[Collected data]
************

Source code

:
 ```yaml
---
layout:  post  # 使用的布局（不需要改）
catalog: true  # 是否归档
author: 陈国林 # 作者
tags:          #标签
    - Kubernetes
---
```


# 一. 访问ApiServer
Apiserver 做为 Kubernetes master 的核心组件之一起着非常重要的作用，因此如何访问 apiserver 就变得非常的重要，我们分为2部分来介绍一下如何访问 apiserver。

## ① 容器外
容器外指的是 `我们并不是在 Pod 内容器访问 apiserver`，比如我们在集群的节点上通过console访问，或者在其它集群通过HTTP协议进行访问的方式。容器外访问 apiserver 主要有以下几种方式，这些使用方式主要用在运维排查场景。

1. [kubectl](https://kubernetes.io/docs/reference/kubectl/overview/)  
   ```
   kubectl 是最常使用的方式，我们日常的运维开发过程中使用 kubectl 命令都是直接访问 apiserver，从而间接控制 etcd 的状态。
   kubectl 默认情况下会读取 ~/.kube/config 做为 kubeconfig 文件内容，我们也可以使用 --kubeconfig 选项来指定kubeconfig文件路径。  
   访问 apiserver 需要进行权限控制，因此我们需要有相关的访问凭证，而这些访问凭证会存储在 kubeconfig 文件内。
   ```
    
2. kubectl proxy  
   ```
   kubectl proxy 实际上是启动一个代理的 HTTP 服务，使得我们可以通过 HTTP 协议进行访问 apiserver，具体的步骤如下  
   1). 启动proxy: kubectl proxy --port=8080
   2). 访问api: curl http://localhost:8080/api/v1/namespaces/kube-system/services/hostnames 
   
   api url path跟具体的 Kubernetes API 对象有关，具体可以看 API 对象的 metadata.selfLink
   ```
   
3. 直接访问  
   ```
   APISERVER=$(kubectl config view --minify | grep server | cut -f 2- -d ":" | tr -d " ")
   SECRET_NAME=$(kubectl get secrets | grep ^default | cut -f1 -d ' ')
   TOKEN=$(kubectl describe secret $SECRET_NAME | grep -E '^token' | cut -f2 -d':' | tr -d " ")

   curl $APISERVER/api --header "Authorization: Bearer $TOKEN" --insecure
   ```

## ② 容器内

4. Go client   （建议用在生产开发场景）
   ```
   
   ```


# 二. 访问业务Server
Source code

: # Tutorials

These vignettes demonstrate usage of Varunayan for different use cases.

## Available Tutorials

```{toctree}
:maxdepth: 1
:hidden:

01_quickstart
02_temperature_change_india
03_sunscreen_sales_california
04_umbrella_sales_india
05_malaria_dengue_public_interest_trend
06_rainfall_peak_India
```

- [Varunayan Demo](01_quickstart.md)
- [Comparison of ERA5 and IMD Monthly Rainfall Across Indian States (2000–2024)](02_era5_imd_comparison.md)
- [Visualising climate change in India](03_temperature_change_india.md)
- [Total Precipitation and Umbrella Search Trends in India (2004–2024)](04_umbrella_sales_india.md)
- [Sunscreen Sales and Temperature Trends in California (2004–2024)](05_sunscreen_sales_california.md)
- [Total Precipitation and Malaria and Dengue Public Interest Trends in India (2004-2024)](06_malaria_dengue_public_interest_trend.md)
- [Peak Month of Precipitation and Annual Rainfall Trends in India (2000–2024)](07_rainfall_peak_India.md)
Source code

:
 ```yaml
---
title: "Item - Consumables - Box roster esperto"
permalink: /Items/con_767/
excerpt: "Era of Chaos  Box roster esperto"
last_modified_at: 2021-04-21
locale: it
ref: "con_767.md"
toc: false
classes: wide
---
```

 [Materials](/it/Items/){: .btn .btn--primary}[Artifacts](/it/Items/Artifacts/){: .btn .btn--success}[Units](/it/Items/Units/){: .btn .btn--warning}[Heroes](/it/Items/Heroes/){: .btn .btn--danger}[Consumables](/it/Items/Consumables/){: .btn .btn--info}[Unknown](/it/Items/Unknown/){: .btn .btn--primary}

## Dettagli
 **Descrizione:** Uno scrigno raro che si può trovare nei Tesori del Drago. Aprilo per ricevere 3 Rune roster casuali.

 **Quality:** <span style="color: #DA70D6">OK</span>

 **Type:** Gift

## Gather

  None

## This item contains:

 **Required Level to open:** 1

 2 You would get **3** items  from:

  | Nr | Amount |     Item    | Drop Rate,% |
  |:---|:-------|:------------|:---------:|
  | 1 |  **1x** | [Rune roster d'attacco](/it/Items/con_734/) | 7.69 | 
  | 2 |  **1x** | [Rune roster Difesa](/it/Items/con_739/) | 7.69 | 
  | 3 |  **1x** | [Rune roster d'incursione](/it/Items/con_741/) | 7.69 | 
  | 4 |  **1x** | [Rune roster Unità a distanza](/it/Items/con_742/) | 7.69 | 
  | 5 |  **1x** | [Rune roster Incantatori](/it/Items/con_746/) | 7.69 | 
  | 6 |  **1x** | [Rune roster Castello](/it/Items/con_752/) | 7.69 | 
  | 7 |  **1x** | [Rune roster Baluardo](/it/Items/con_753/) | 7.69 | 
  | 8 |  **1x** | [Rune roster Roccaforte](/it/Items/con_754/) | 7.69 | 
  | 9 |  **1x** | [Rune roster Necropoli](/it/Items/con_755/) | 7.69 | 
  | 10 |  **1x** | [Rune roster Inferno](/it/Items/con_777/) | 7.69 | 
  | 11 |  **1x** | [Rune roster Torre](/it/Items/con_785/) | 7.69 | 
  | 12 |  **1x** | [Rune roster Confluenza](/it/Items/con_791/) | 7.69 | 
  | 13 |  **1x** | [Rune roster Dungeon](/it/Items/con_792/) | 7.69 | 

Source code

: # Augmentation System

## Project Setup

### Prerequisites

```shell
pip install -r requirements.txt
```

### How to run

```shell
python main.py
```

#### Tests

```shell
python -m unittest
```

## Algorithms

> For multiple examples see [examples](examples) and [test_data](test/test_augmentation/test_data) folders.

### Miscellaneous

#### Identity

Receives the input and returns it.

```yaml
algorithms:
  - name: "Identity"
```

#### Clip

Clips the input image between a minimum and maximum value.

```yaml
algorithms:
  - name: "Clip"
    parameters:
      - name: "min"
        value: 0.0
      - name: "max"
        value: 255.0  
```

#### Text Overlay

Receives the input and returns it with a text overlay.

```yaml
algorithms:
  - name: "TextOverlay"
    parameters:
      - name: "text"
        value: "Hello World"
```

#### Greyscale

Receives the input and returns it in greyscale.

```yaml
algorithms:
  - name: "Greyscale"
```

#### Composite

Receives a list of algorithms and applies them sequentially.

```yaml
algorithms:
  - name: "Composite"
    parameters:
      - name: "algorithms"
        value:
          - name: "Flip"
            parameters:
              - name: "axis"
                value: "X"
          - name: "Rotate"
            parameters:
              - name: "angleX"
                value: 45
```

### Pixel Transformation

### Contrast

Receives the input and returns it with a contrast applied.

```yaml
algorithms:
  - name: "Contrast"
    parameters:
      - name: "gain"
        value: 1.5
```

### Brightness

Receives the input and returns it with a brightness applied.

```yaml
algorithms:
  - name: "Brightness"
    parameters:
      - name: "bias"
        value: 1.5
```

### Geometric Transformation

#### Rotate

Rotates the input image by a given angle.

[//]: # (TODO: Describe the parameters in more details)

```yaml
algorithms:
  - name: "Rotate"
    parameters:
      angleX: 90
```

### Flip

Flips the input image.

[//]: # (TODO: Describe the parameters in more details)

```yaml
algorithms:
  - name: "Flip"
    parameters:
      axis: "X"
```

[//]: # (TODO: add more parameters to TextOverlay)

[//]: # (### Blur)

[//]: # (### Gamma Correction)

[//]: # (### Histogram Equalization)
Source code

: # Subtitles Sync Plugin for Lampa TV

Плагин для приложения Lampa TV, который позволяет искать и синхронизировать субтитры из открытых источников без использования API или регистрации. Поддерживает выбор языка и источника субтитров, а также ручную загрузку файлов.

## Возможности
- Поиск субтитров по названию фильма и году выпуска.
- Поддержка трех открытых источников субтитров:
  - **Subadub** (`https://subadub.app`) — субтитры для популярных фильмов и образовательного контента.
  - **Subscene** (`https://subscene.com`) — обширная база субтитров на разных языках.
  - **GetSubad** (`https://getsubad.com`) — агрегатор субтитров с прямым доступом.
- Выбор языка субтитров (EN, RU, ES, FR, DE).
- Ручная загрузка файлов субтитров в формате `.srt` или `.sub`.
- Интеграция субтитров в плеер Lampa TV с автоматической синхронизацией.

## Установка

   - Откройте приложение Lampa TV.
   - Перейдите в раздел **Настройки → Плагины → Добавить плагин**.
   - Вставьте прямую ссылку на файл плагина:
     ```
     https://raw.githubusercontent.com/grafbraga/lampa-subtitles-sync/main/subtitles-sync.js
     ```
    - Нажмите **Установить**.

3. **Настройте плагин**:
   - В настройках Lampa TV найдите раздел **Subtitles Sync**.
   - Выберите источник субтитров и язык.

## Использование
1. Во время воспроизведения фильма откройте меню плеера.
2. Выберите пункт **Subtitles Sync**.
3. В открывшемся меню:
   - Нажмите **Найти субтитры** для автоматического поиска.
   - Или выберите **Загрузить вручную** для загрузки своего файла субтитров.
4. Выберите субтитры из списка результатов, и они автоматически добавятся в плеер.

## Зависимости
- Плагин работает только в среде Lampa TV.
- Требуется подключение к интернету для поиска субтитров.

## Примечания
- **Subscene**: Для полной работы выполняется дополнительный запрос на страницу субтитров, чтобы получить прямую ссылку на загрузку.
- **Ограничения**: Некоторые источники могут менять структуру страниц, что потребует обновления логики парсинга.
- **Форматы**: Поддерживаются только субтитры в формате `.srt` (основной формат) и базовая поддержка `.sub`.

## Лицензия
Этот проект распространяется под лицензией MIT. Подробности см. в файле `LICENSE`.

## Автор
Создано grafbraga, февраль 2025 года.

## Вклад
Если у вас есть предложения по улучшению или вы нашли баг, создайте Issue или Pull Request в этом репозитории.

************

■ Exercise directions
All that is needed is the exact run of lines above from the line containing "Receives the input and returns it with a contrast" through the line containing "for Lampa TV", both of them included.

■ Task response
Receives the input and returns it with a contrast applied.

```yaml
algorithms:
  - name: "Contrast"
    parameters:
      - name: "gain"
        value: 1.5
```

### Brightness

Receives the input and returns it with a brightness applied.

```yaml
algorithms:
  - name: "Brightness"
    parameters:
      - name: "bias"
        value: 1.5
```

### Geometric Transformation

#### Rotate

Rotates the input image by a given angle.

[//]: # (TODO: Describe the parameters in more details)

```yaml
algorithms:
  - name: "Rotate"
    parameters:
      angleX: 90
```

### Flip

Flips the input image.

[//]: # (TODO: Describe the parameters in more details)

```yaml
algorithms:
  - name: "Flip"
    parameters:
      axis: "X"
```

[//]: # (TODO: add more parameters to TextOverlay)

[//]: # (### Blur)

[//]: # (### Gamma Correction)

[//]: # (### Histogram Equalization)
Source code

: # Subtitles Sync Plugin for Lampa TV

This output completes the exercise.